Il y a tout juste quinze ans que son nom a remué notre pays. Il venait de sortir de sa tombe pour prendre place parmi les immortels du bronze. Entre tant d’autres glorifiés avant lui, il s’imposa par sa haute taille. Une simple date, un troisième centenaire de naissance ramène son souvenir ; et, comme à sa mort, et comme à la translation de ses restes en 1878, et comme il y a quinze ans, chacun peut mesurer sa place unique dans notre histoire.

C’est que son œuvre fut sans parallèle ! À une époque décisive dans l’histoire de la Nouvelle-France, nul n’a tenu un pareil rôle politique et spirituel.

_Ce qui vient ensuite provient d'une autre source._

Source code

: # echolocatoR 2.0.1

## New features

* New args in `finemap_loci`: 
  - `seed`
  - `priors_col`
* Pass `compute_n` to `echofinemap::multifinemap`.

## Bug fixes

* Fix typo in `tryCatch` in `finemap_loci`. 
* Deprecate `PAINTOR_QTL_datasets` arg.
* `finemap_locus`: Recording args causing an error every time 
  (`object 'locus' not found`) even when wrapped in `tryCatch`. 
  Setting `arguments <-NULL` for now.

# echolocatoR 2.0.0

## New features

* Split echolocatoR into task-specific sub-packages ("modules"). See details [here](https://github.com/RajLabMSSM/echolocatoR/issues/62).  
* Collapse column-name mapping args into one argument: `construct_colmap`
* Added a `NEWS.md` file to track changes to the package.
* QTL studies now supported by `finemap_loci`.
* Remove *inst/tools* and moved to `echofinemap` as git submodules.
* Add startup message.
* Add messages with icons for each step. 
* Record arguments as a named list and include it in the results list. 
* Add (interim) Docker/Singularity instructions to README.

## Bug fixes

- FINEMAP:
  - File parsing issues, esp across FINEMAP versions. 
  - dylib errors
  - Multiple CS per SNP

Quand le 17 juin 1659, au bruit des cantiques, des clochers et du canon, les habitants de la petite ville de Québec vont saluer, au bord du fleuve, le premier vicaire apostolique du Canada, ils font à ce grand ouvrier de la colonie l’accueil qui lui revient. Les sauvages l’ont dit dans leur langue pittoresque : François de Laval est bien « l’homme de la grande affaire ».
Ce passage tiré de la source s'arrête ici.